Abstract
Introduction
Subintimal angioplasty (SIA) is the endovascular recanalization of vessels in the subintimal plane and most often is used to treat long-segment occlusions involving the femoropopliteal segment. This study demonstrates the value of pre- and postprocedural color duplex ultrasound (CDU) imaging.
Methods
Forty-three subintimal angioplasty procedures were performed to treat lower-extremity arterial occlusions. CDU was used as the definitive imaging modality in all cases. There were 26 women and 17 men, with a mean age of 76 years. Sixteen patients had anklebrachial index < 0.45. Most patients had significant medical comorbidities, placing them at high risk for arterial bypass procedures.
Results
In all patients, the extent of the occlusion was accurately diagnosed with CDU before intervention. SIA was technically successful in 42 of 43 patients (98%). The postprocedure CDU follow-up (1–2 months) demonstrated 10 patients had reoccluded (24%). Our primary patency rate was 42% at 30 months.
Conclusion
SIA can be an effective method of treatment in aged, high-risk patients with lower-extremity ischemia and threatened limb loss. CDU accurately locates the site of and measures the length of arterial occlusions in such patients, allowing the interventionalist to plan the site of arterial puncture and to prognosticate the likely success. CDU obviates the need for diagnostic angiography and remains the modality of choice for surveillance after SIA intervention.
Introduction
The advent of duplex ultrasonography has not only been a major breakthrough in the noninvasive diagnosis of arterial disease, but it has revolutionized the preoperative assessment and postoperative surveillance of patients undergoing arterial intervention either by surgical or radiological means. The accuracy of duplex ultrasound for the identification of significant lesions and the ability to differentiate stenosis from occlusion has been well documented. The addition of color flow and parallel technological improvement in ultrasound imaging units together with cumulative worldwide sonographer experience has allowed reasonably rapid duplex evaluation of long arterial segments such that many surgeons and endovascular specialists are now able to dispense with diagnostic angiography before planning intervention on aortoiliac and peripheral arteries.
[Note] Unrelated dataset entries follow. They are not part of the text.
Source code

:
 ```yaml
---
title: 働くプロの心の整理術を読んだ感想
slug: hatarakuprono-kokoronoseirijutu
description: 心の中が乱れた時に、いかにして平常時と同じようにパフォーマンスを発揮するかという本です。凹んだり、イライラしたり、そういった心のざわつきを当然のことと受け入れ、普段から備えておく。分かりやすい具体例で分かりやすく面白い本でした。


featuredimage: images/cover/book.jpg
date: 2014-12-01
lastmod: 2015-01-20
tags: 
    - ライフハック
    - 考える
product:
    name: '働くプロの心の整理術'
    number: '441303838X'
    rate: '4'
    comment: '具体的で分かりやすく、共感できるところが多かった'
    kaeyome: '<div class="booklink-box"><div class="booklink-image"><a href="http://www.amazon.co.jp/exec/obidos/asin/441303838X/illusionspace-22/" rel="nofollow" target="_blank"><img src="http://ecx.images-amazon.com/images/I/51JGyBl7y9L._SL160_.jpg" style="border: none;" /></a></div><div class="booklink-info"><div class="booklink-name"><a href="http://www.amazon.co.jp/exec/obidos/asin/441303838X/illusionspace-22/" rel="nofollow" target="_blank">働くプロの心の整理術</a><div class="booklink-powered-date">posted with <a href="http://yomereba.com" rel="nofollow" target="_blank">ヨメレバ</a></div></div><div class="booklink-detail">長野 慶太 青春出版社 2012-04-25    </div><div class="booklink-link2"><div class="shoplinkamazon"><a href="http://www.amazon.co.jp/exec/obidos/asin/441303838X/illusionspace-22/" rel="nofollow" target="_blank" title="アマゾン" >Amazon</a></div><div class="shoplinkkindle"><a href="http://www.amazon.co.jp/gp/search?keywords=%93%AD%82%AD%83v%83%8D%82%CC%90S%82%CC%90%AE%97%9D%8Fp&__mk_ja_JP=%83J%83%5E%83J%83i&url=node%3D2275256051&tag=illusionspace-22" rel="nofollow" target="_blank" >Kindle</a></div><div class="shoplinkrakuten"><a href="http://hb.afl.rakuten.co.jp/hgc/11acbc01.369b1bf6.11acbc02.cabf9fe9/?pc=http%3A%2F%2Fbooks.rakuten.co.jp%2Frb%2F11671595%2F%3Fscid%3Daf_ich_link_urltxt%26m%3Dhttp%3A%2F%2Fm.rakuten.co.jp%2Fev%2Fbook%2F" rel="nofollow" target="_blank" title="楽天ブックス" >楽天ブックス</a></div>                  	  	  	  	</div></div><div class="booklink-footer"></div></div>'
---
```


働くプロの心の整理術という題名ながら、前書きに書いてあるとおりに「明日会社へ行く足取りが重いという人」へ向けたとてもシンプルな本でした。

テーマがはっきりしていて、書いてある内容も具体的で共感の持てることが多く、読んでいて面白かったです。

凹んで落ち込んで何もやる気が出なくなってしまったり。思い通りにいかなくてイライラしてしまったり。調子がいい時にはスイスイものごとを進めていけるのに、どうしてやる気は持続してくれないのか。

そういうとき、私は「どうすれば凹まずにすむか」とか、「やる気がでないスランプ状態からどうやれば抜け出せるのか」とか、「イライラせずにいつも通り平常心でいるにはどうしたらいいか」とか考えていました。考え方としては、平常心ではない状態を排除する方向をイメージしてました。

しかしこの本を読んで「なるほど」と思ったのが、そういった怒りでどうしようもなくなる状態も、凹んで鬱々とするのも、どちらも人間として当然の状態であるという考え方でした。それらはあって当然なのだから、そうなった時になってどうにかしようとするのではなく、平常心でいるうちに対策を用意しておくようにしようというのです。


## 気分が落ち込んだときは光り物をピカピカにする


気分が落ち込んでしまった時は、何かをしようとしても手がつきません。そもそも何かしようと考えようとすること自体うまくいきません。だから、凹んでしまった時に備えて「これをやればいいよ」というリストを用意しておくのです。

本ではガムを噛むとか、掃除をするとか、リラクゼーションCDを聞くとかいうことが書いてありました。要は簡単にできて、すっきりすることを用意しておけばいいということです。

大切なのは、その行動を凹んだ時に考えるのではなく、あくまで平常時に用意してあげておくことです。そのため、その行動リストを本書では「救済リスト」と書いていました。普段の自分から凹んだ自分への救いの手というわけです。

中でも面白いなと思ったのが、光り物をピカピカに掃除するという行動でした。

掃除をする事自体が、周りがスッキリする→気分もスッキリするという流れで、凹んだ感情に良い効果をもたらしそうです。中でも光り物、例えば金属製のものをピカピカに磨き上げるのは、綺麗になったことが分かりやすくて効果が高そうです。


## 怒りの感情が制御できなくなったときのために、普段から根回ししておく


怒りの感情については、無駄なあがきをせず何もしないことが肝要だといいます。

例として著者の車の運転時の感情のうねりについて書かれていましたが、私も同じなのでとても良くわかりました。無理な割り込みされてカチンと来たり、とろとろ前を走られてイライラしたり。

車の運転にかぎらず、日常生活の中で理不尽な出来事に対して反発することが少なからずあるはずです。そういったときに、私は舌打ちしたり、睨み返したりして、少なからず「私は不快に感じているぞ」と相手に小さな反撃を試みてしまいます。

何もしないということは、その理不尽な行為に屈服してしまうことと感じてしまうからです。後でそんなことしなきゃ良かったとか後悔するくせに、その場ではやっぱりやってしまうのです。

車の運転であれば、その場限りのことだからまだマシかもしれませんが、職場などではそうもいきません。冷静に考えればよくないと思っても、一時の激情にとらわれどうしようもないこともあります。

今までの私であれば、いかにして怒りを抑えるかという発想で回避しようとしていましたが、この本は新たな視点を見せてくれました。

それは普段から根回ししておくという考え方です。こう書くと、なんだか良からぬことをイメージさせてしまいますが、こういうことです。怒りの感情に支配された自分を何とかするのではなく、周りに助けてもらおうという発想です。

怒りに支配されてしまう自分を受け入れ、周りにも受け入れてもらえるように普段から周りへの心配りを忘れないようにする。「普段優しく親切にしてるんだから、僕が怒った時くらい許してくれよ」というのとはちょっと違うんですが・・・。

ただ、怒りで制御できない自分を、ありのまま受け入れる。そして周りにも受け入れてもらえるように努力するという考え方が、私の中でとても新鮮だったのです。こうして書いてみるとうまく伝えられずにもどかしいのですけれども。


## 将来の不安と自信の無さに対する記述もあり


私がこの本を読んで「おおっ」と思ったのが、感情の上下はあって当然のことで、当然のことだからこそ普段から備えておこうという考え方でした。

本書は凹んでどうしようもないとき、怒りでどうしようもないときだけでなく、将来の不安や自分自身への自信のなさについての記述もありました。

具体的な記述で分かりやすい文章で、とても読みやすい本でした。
The technique of endovascular recanalization of occluded arterial segments by the use of subintimal angioplasty is a relatively recent innovation that initially was performed by Bolia et al. 1 in Leicester, United Kingdom, in 1987. In that color duplex ultrasound (CDU) imaging ideally is suited to the diagnosis of arterial occlusions, particularly in the femoropopliteal segment, its potential for use as the definitive diagnostic tool before subintimal angioplasty is obvious. The purpose of this study is to demonstrate the importance and reliability of pre- and postprocedural CDU, and we detail here our initial results with the subintimal recanalization technique using CDU as the definitive diagnostic tool before intervention.
Materials and Methods
Between January 2001 and October 2004, 43 patients were submitted for the subintimal recanalization of 43 occluded femoropopliteal arterial segments. Using standard laboratory testing protocols, we performed continuous-wave Doppler waveform analyses, anklebrachial indices (ABIs), and color duplex ultrasound imaging on all 43 patients before intervention. Examinations were performed in a standard manner on Philips HDI 5000 Sonos CT or HDI 3500 color flow imaging units using a 7-4 MHz linear array transducer (Advanced Technology Laboratories, Bothel, WA).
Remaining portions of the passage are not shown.